--- START ---

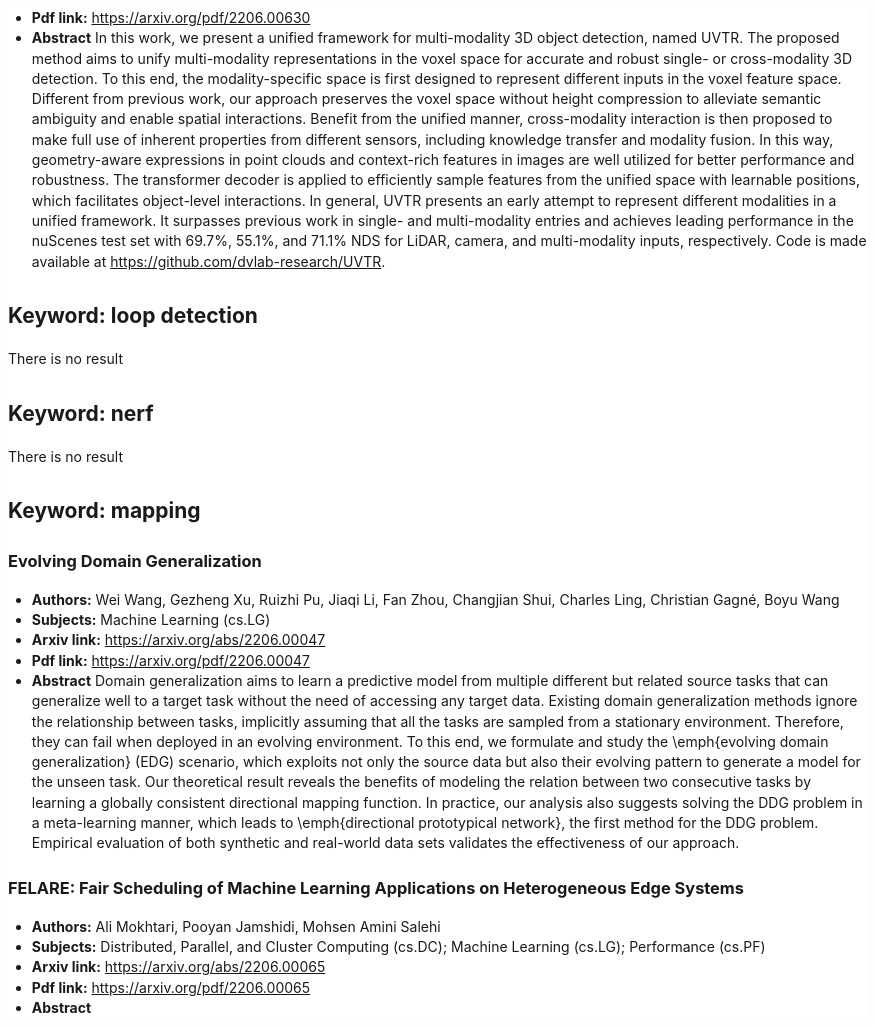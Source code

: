  - **Pdf link:** https://arxiv.org/pdf/2206.00630
 - **Abstract**
 In this work, we present a unified framework for multi-modality 3D object detection, named UVTR. The proposed method aims to unify multi-modality representations in the voxel space for accurate and robust single- or cross-modality 3D detection. To this end, the modality-specific space is first designed to represent different inputs in the voxel feature space. Different from previous work, our approach preserves the voxel space without height compression to alleviate semantic ambiguity and enable spatial interactions. Benefit from the unified manner, cross-modality interaction is then proposed to make full use of inherent properties from different sensors, including knowledge transfer and modality fusion. In this way, geometry-aware expressions in point clouds and context-rich features in images are well utilized for better performance and robustness. The transformer decoder is applied to efficiently sample features from the unified space with learnable positions, which facilitates object-level interactions. In general, UVTR presents an early attempt to represent different modalities in a unified framework. It surpasses previous work in single- and multi-modality entries and achieves leading performance in the nuScenes test set with 69.7%, 55.1%, and 71.1% NDS for LiDAR, camera, and multi-modality inputs, respectively. Code is made available at https://github.com/dvlab-research/UVTR.
## Keyword: loop detection
There is no result 
## Keyword: nerf
There is no result 
## Keyword: mapping
### Evolving Domain Generalization
 - **Authors:** Wei Wang, Gezheng Xu, Ruizhi Pu, Jiaqi Li, Fan Zhou, Changjian Shui, Charles Ling, Christian Gagné, Boyu Wang
 - **Subjects:** Machine Learning (cs.LG)
 - **Arxiv link:** https://arxiv.org/abs/2206.00047
 - **Pdf link:** https://arxiv.org/pdf/2206.00047
 - **Abstract**
 Domain generalization aims to learn a predictive model from multiple different but related source tasks that can generalize well to a target task without the need of accessing any target data. Existing domain generalization methods ignore the relationship between tasks, implicitly assuming that all the tasks are sampled from a stationary environment. Therefore, they can fail when deployed in an evolving environment. To this end, we formulate and study the \emph{evolving domain generalization} (EDG) scenario, which exploits not only the source data but also their evolving pattern to generate a model for the unseen task. Our theoretical result reveals the benefits of modeling the relation between two consecutive tasks by learning a globally consistent directional mapping function. In practice, our analysis also suggests solving the DDG problem in a meta-learning manner, which leads to \emph{directional prototypical network}, the first method for the DDG problem. Empirical evaluation of both synthetic and real-world data sets validates the effectiveness of our approach.
### FELARE: Fair Scheduling of Machine Learning Applications on  Heterogeneous Edge Systems
 - **Authors:** Ali Mokhtari, Pooyan Jamshidi, Mohsen Amini Salehi
 - **Subjects:** Distributed, Parallel, and Cluster Computing (cs.DC); Machine Learning (cs.LG); Performance (cs.PF)
 - **Arxiv link:** https://arxiv.org/abs/2206.00065
 - **Pdf link:** https://arxiv.org/pdf/2206.00065
 - **Abstract**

--- END ---

Please retype the listing in full, exactly as given, and skip every image.

• [RESULT OF THE EXERCISE]
Source code

:  - **Pdf link:** https://arxiv.org/pdf/2206.00630
 - **Abstract**
 In this work, we present a unified framework for multi-modality 3D object detection, named UVTR. The proposed method aims to unify multi-modality representations in the voxel space for accurate and robust single- or cross-modality 3D detection. To this end, the modality-specific space is first designed to represent different inputs in the voxel feature space. Different from previous work, our approach preserves the voxel space without height compression to alleviate semantic ambiguity and enable spatial interactions. Benefit from the unified manner, cross-modality interaction is then proposed to make full use of inherent properties from different sensors, including knowledge transfer and modality fusion. In this way, geometry-aware expressions in point clouds and context-rich features in images are well utilized for better performance and robustness. The transformer decoder is applied to efficiently sample features from the unified space with learnable positions, which facilitates object-level interactions. In general, UVTR presents an early attempt to represent different modalities in a unified framework. It surpasses previous work in single- and multi-modality entries and achieves leading performance in the nuScenes test set with 69.7%, 55.1%, and 71.1% NDS for LiDAR, camera, and multi-modality inputs, respectively. Code is made available at https://github.com/dvlab-research/UVTR.
## Keyword: loop detection
There is no result 
## Keyword: nerf
There is no result 
## Keyword: mapping
### Evolving Domain Generalization
 - **Authors:** Wei Wang, Gezheng Xu, Ruizhi Pu, Jiaqi Li, Fan Zhou, Changjian Shui, Charles Ling, Christian Gagné, Boyu Wang
 - **Subjects:** Machine Learning (cs.LG)
 - **Arxiv link:** https://arxiv.org/abs/2206.00047
 - **Pdf link:** https://arxiv.org/pdf/2206.00047
 - **Abstract**
 Domain generalization aims to learn a predictive model from multiple different but related source tasks that can generalize well to a target task without the need of accessing any target data. Existing domain generalization methods ignore the relationship between tasks, implicitly assuming that all the tasks are sampled from a stationary environment. Therefore, they can fail when deployed in an evolving environment. To this end, we formulate and study the \emph{evolving domain generalization} (EDG) scenario, which exploits not only the source data but also their evolving pattern to generate a model for the unseen task. Our theoretical result reveals the benefits of modeling the relation between two consecutive tasks by learning a globally consistent directional mapping function. In practice, our analysis also suggests solving the DDG problem in a meta-learning manner, which leads to \emph{directional prototypical network}, the first method for the DDG problem. Empirical evaluation of both synthetic and real-world data sets validates the effectiveness of our approach.
### FELARE: Fair Scheduling of Machine Learning Applications on  Heterogeneous Edge Systems
 - **Authors:** Ali Mokhtari, Pooyan Jamshidi, Mohsen Amini Salehi
 - **Subjects:** Distributed, Parallel, and Cluster Computing (cs.DC); Machine Learning (cs.LG); Performance (cs.PF)
 - **Arxiv link:** https://arxiv.org/abs/2206.00065
 - **Pdf link:** https://arxiv.org/pdf/2206.00065
 - **Abstract**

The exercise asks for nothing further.